I have a confession to make.
I was a CS major in college and took very few advanced math or stats courses. Besides basic calculus, linear algebra, and probability 101, I took merely one machine learning class. It was about very concrete SVMs/ decision tree/ probabilistic graphical models that I rarely encounter today.
I joined a machine learning laboratory in college and was mentored by a senior PhD. We actually had a couple of publishings together, though they were nothing but minor architecture changes. Now that I’m in grad school doing AI research full-time, I believed I could continue to get away with zero math and clever lego building. Unfortunately, I fail to produce anything creative. What’s worse, I find it increasingly hard to read some of the latest papers, which probably don’t look complicated at all to math-minded students. The gap in my math/ stats knowledge is taking a hefty toll on my career.
For example, I’ve never heard of the term “Lipschitz” or “Wasserstein distance” before, so I’m unable to digest the Wasserstein GAN paper, let alone invent something like that by myself. Same with f-GAN( https :// arxiv.org/ pdf/ 1606.0070 9. pdf ), and SeLU( https :// arxiv.org/ pdf/ 1706.0251 5. pdf ). I don’t have the slightest clue what the 100 -page SeLU proof is doing. The “Normalizing Flow”( https :// arxiv.org/ pdf/ 1505.0577 0. pdf) paper even involves physics( Langevin Flow, stochastic differential equation) … each word seems to require a semester-long course to master. I don’t even know where to start wrapping my head around.
I’ve thought about potential solutions. The top-down approach is to google each unfamiliar lingo in the paper. That doesn’t work at all because the explanation of 1 unknown points to 3 more unknowns. It’s an exponential tree expansion. The alternative bottom-up approach is to read real analysis, functional analysis, probability hypothesi textbook. I opt a systematic treatment, but …
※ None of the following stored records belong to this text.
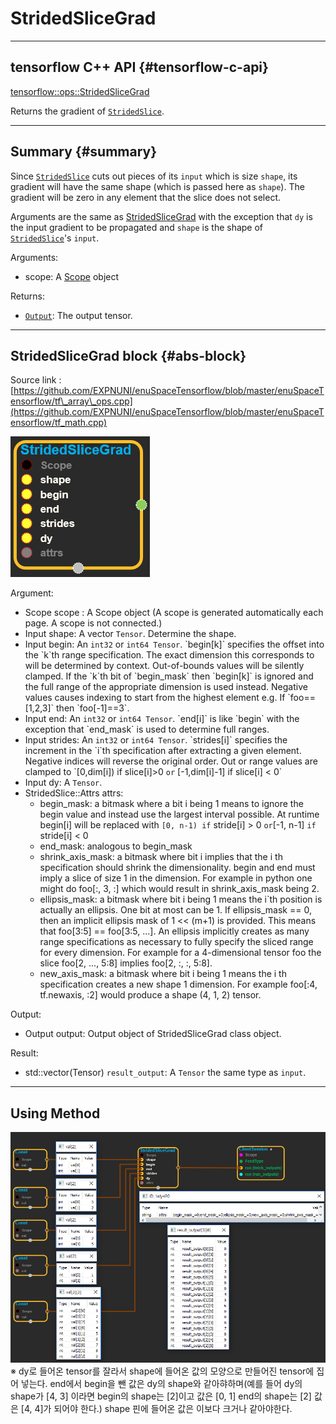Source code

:# StridedSliceGrad

---

## tensorflow C++ API {#tensorflow-c-api}

[tensorflow::ops::StridedSliceGrad](https://www.tensorflow.org/api_docs/cc/class/tensorflow/ops/strided-slice-grad.html)

Returns the gradient of [`StridedSlice`](https://www.tensorflow.org/api_docs/cc/class/tensorflow/ops/strided-slice.html#classtensorflow_1_1ops_1_1_strided_slice).

---

## Summary {#summary}

Since [`StridedSlice`](https://www.tensorflow.org/api_docs/cc/class/tensorflow/ops/strided-slice.html#classtensorflow_1_1ops_1_1_strided_slice) cuts out pieces of its `input` which is size `shape`, its gradient will have the same shape \(which is passed here as `shape`\). The gradient will be zero in any element that the slice does not select.

Arguments are the same as [StridedSliceGrad](https://www.tensorflow.org/api_docs/cc/class/tensorflow/ops/strided-slice-grad.html#classtensorflow_1_1ops_1_1_strided_slice_grad) with the exception that `dy` is the input gradient to be propagated and `shape` is the shape of [`StridedSlice`](https://www.tensorflow.org/api_docs/cc/class/tensorflow/ops/strided-slice.html#classtensorflow_1_1ops_1_1_strided_slice)'s `input`.

Arguments:

* scope: A [Scope](https://www.tensorflow.org/api_docs/cc/class/tensorflow/scope.html#classtensorflow_1_1_scope) object

Returns:

* [`Output`](https://www.tensorflow.org/api_docs/cc/class/tensorflow/output.html#classtensorflow_1_1_output): The output tensor.

---

## StridedSliceGrad block {#abs-block}

Source link :[https://github.com/EXPNUNI/enuSpaceTensorflow/blob/master/enuSpaceTensorflow/tf\_array\_ops.cpp](https://github.com/EXPNUNI/enuSpaceTensorflow/blob/master/enuSpaceTensorflow/tf_math.cpp)

![](/assets/array_ops/stridedslicegrad1.png)

Argument:

* Scope scope : A Scope object \(A scope is generated automatically each page. A scope is not connected.\)
* Input shape: A vector `Tensor`. Determine the shape.
* Input begin: An `int32` or `int64 Tensor`. \`begin\[k\]\` specifies the offset into the \`k\`th range specification. The exact dimension this corresponds to will be determined by context. Out-of-bounds values will be silently clamped. If the \`k\`th bit of \`begin\_mask\` then \`begin\[k\]\` is ignored and the full range of the appropriate dimension is used instead. Negative values causes indexing to start from the highest element e.g. If \`foo==\[1,2,3\]\` then \`foo\[-1\]==3\`.
* Input end: An `int32` or `int64 Tensor`. \`end\[i\]\` is like \`begin\` with the exception that \`end\_mask\` is used to determine full ranges.
* Input strides: An `int32` or `int64 Tensor`. \`strides\[i\]\` specifies the increment in the \`i\`th specification after extracting a given element. Negative indices will reverse the original order. Out or range values are clamped to \`\[0,dim\[i\]\) if slice\[i\]&gt;0 `or` \[-1,dim\[i\]-1\] if slice\[i\] &lt; 0\`
* Input dy: A `Tensor`.
* StridedSlice::Attrs attrs:
  * begin\_mask: a bitmask where a bit i being 1 means to ignore the begin value and instead use the largest interval possible. At runtime begin\[i\] will be replaced with `[0, n-1) if` stride\[i\] &gt; 0 `or`\[-1, n-1\] `if` stride\[i\] &lt; 0
  * end\_mask: analogous to begin\_mask
  * shrink\_axis\_mask: a bitmask where bit i implies that the i th specification should shrink the dimensionality. begin and end must imply a slice of size 1 in the dimension. For example in python one might do foo\[:, 3, :\] which would result in shrink\_axis\_mask being 2.
  * ellipsis\_mask: a bitmask where bit i being 1 means the i\`th position is actually an ellipsis. One bit at most can be 1. If ellipsis\_mask == 0, then an implicit ellipsis mask of 1 &lt;&lt; \(m+1\) is provided. This means that foo\[3:5\] == foo\[3:5, ...\]. An ellipsis implicitly creates as many range specifications as necessary to fully specify the sliced range for every dimension. For example for a 4-dimensional tensor foo the slice foo\[2, ..., 5:8\] implies foo\[2, :, :, 5:8\].
  * new\_axis\_mask: a bitmask where bit i being 1 means the i th specification creates a new shape 1 dimension. For example foo\[:4, tf.newaxis, :2\] would produce a shape \(4, 1, 2\) tensor.

Output:

* Output output: Output object of StridedSliceGrad class object.

Result:

* std::vector\(Tensor\) `result_output`: A `Tensor` the same type as `input`.

---

## Using Method

![](/assets/array_ops/stridedslicegrad2.png)※ dy로 들어온 tensor를 잘라서 shape에 들어온 값의 모양으로 만들어진 tensor에 집어 넣는다. end에서 begin을 뺀 값은 dy의 shape와 같아햐하며\(예를 들어 dy의 shape가 \[4, 3\] 이라면 begin의 shape는 \[2\]이고 값은 \[0, 1\] end의 shape는 \[2\] 값은 \[4, 4\]가 되어야 한다.\) shape 핀에 들어온 값은 이보다 크거나 같아야한다.

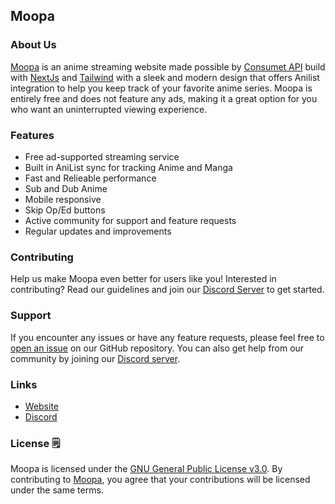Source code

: ## Moopa

### About Us 
<a href="https://moopa.live">Moopa</a> is an anime streaming website made possible by <a href="https://github.com/consumet">Consumet API</a> build with <a href="https://github.com/vercel/next.js/">NextJs</a> and <a href="https://github.com/tailwindlabs/tailwindcss">Tailwind</a> with a sleek and modern design that offers Anilist integration to help you keep track of your favorite anime series. Moopa is entirely free and does not feature any ads, making it a great option for you who want an uninterrupted viewing experience.

### Features 
- Free ad-supported streaming service
- Built in AniList sync for tracking Anime and Manga
- Fast and Relieable performance
- Sub and Dub Anime
- Mobile responsive
- Skip Op/Ed buttons
- Active community for support and feature requests
- Regular updates and improvements

### Contributing 
Help us make Moopa even better for users like you! Interested in contributing? Read our guidelines and join our [Discord Server](https://discord.gg/v5fjSdKwr2) to get started.

### Support 
If you encounter any issues or have any feature requests, please feel free to [open an issue](https://github.com/Ani-Moopa/Moopa/issues) on our GitHub repository. You can also get help from our community by joining our [Discord server](https://discord.gg/v5fjSdKwr2).

### Links 
- [Website](https://moopa.live)
- [Discord](https://discord.gg/v5fjSdKwr2)

### License 🗒️
Moopa is licensed under the [GNU General Public License v3.0](https://github.com/Ani-Moopa/Moopa/blob/main/LICENSE.md). By contributing to [Moopa](https://github.com/Ani-Moopa/Moopa/), you agree that your contributions will be licensed under the same terms.
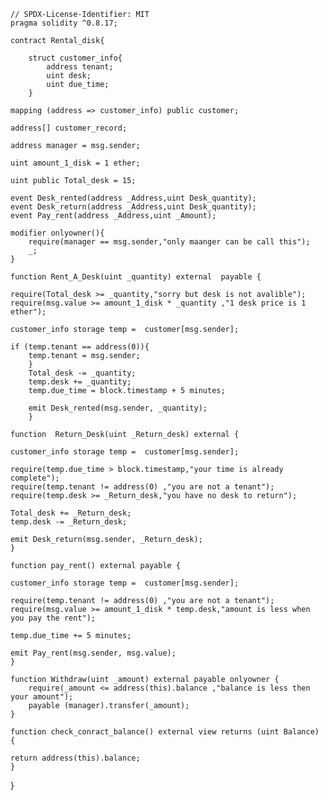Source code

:     // SPDX-License-Identifier: MIT
    pragma solidity ^0.8.17;

    contract Rental_disk{

        struct customer_info{
            address tenant;
            uint desk;
            uint due_time;
        }

    mapping (address => customer_info) public customer;

    address[] customer_record;

    address manager = msg.sender;

    uint amount_1_disk = 1 ether;

    uint public Total_desk = 15;

    event Desk_rented(address _Address,uint Desk_quantity);
    event Desk_return(address _Address,uint Desk_quantity);
    event Pay_rent(address _Address,uint _Amount);

    modifier onlyowner(){
        require(manager == msg.sender,"only maanger can be call this");
        _;
    }
    
    function Rent_A_Desk(uint _quantity) external  payable {

    require(Total_desk >= _quantity,"sorry but desk is not avalible");
    require(msg.value >= amount_1_disk * _quantity ,"1 desk price is 1 ether");

    customer_info storage temp =  customer[msg.sender];

    if (temp.tenant == address(0)){
        temp.tenant = msg.sender;
        }
        Total_desk -= _quantity;
        temp.desk += _quantity;
        temp.due_time = block.timestamp + 5 minutes;

        emit Desk_rented(msg.sender, _quantity);
        }

    function  Return_Desk(uint _Return_desk) external {

    customer_info storage temp =  customer[msg.sender];

    require(temp.due_time > block.timestamp,"your time is already complete");
    require(temp.tenant != address(0) ,"you are not a tenant");
    require(temp.desk >= _Return_desk,"you have no desk to return");

    Total_desk += _Return_desk;
    temp.desk -= _Return_desk;

    emit Desk_return(msg.sender, _Return_desk);
    }

    function pay_rent() external payable {

    customer_info storage temp =  customer[msg.sender];

    require(temp.tenant != address(0) ,"you are not a tenant");
    require(msg.value >= amount_1_disk * temp.desk,"amount is less when you pay the rent");
    
    temp.due_time += 5 minutes;

    emit Pay_rent(msg.sender, msg.value);
    }

    function Withdraw(uint _amount) external payable onlyowner {
        require(_amount <= address(this).balance ,"balance is less then your amount");
        payable (manager).transfer(_amount);
    }

    function check_conract_balance() external view returns (uint Balance) {

    return address(this).balance;
    }
}
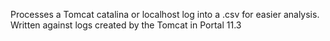 Processes a Tomcat catalina or localhost log into a .csv for easier analysis.
Written against logs created by the Tomcat in Portal 11.3
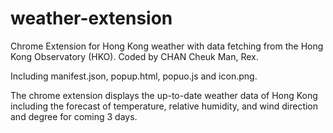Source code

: # weather-extension
Chrome Extension for Hong Kong weather with data fetching from the Hong Kong Observatory (HKO). Coded by CHAN Cheuk Man, Rex. 

Including manifest.json, popup.html, popuo.js and icon.png. 

The chrome extension displays the up-to-date weather data of Hong Kong including the forecast of temperature, relative humidity, and wind direction and degree for coming 3 days.
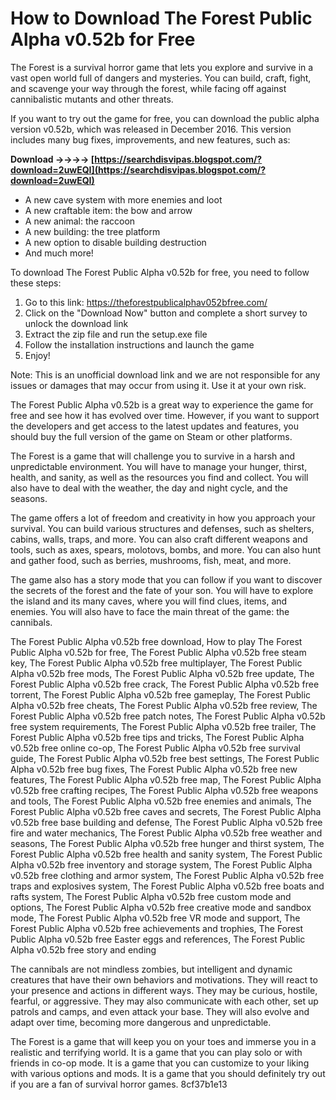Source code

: # How to Download The Forest Public Alpha v0.52b for Free
 
The Forest is a survival horror game that lets you explore and survive in a vast open world full of dangers and mysteries. You can build, craft, fight, and scavenge your way through the forest, while facing off against cannibalistic mutants and other threats.
 
If you want to try out the game for free, you can download the public alpha version v0.52b, which was released in December 2016. This version includes many bug fixes, improvements, and new features, such as:
 
**Download ->->->-> [https://searchdisvipas.blogspot.com/?download=2uwEQI](https://searchdisvipas.blogspot.com/?download=2uwEQI)**


 
- A new cave system with more enemies and loot
- A new craftable item: the bow and arrow
- A new animal: the raccoon
- A new building: the tree platform
- A new option to disable building destruction
- And much more!

To download The Forest Public Alpha v0.52b for free, you need to follow these steps:

1. Go to this link: https://theforestpublicalphav052bfree.com/
2. Click on the "Download Now" button and complete a short survey to unlock the download link
3. Extract the zip file and run the setup.exe file
4. Follow the installation instructions and launch the game
5. Enjoy!

Note: This is an unofficial download link and we are not responsible for any issues or damages that may occur from using it. Use it at your own risk.
 
The Forest Public Alpha v0.52b is a great way to experience the game for free and see how it has evolved over time. However, if you want to support the developers and get access to the latest updates and features, you should buy the full version of the game on Steam or other platforms.
  
The Forest is a game that will challenge you to survive in a harsh and unpredictable environment. You will have to manage your hunger, thirst, health, and sanity, as well as the resources you find and collect. You will also have to deal with the weather, the day and night cycle, and the seasons.
 
The game offers a lot of freedom and creativity in how you approach your survival. You can build various structures and defenses, such as shelters, cabins, walls, traps, and more. You can also craft different weapons and tools, such as axes, spears, molotovs, bombs, and more. You can also hunt and gather food, such as berries, mushrooms, fish, meat, and more.
 
The game also has a story mode that you can follow if you want to discover the secrets of the forest and the fate of your son. You will have to explore the island and its many caves, where you will find clues, items, and enemies. You will also have to face the main threat of the game: the cannibals.
 
The Forest Public Alpha v0.52b free download,  How to play The Forest Public Alpha v0.52b for free,  The Forest Public Alpha v0.52b free steam key,  The Forest Public Alpha v0.52b free multiplayer,  The Forest Public Alpha v0.52b free mods,  The Forest Public Alpha v0.52b free update,  The Forest Public Alpha v0.52b free crack,  The Forest Public Alpha v0.52b free torrent,  The Forest Public Alpha v0.52b free gameplay,  The Forest Public Alpha v0.52b free cheats,  The Forest Public Alpha v0.52b free review,  The Forest Public Alpha v0.52b free patch notes,  The Forest Public Alpha v0.52b free system requirements,  The Forest Public Alpha v0.52b free trailer,  The Forest Public Alpha v0.52b free tips and tricks,  The Forest Public Alpha v0.52b free online co-op,  The Forest Public Alpha v0.52b free survival guide,  The Forest Public Alpha v0.52b free best settings,  The Forest Public Alpha v0.52b free bug fixes,  The Forest Public Alpha v0.52b free new features,  The Forest Public Alpha v0.52b free map,  The Forest Public Alpha v0.52b free crafting recipes,  The Forest Public Alpha v0.52b free weapons and tools,  The Forest Public Alpha v0.52b free enemies and animals,  The Forest Public Alpha v0.52b free caves and secrets,  The Forest Public Alpha v0.52b free base building and defense,  The Forest Public Alpha v0.52b free fire and water mechanics,  The Forest Public Alpha v0.52b free weather and seasons,  The Forest Public Alpha v0.52b free hunger and thirst system,  The Forest Public Alpha v0.52b free health and sanity system,  The Forest Public Alpha v0.52b free inventory and storage system,  The Forest Public Alpha v0.52b free clothing and armor system,  The Forest Public Alpha v0.52b free traps and explosives system,  The Forest Public Alpha v0.52b free boats and rafts system,  The Forest Public Alpha v0.52b free custom mode and options,  The Forest Public Alpha v0.52b free creative mode and sandbox mode,  The Forest Public Alpha v0.52b free VR mode and support,  The Forest Public Alpha v0.52b free achievements and trophies,  The Forest Public Alpha v0.52b free Easter eggs and references,  The Forest Public Alpha v0.52b free story and ending
 
The cannibals are not mindless zombies, but intelligent and dynamic creatures that have their own behaviors and motivations. They will react to your presence and actions in different ways. They may be curious, hostile, fearful, or aggressive. They may also communicate with each other, set up patrols and camps, and even attack your base. They will also evolve and adapt over time, becoming more dangerous and unpredictable.
 
The Forest is a game that will keep you on your toes and immerse you in a realistic and terrifying world. It is a game that you can play solo or with friends in co-op mode. It is a game that you can customize to your liking with various options and mods. It is a game that you should definitely try out if you are a fan of survival horror games.
 8cf37b1e13
 

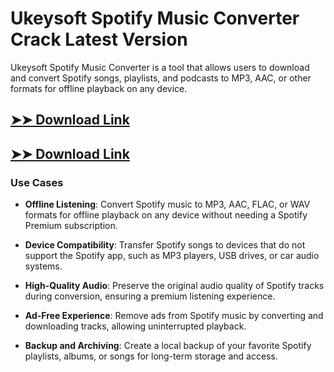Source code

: # Ukeysoft Spotify Music Converter Crack Latest Version

Ukeysoft Spotify Music Converter is a tool that allows users to download and convert Spotify songs, playlists, and podcasts to MP3, AAC, or other formats for offline playback on any device.

## [➤➤ Download Link](https://tinyurl.com/3bstr8xc)

## [➤➤ Download Link](https://tinyurl.com/3bstr8xc)

### **Use Cases**

- **Offline Listening**: Convert Spotify music to MP3, AAC, FLAC, or WAV formats for offline playback on any device without needing a Spotify Premium subscription.

- **Device Compatibility**: Transfer Spotify songs to devices that do not support the Spotify app, such as MP3 players, USB drives, or car audio systems.

- **High-Quality Audio**: Preserve the original audio quality of Spotify tracks during conversion, ensuring a premium listening experience.

- **Ad-Free Experience**: Remove ads from Spotify music by converting and downloading tracks, allowing uninterrupted playback.

- **Backup and Archiving**: Create a local backup of your favorite Spotify playlists, albums, or songs for long-term storage and access.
reading takes a huge amount of hour. I have the next conference deadline to gratify, so I can’t only put aside two months without producing anything. My advisor wouldn’t be happy. but if I don’t read, my mindless lego building will not yield anything publishable for the next conference. What a chicken-and-egg vicious cycle. the “utility density” of reading those 1000 -page textbooks is very low. A plenty of pages are not relevant, but I don’t have an efficient way to sift them out. I understand that some knowledge might be useful some day, but the reward is too sparse to justify my attention budget. The vicious cycle kicks in again. in the ideal world, I can query an oracle with “Langevin flow”. The prophecy would return a listing of pointers,” devoted your current math capability, you should first read chapter 7 of Bishop’s PRML book, and then chapter 10 of information theory, and then chapter 12 of …”. Google is not such an prophecy for my purpose.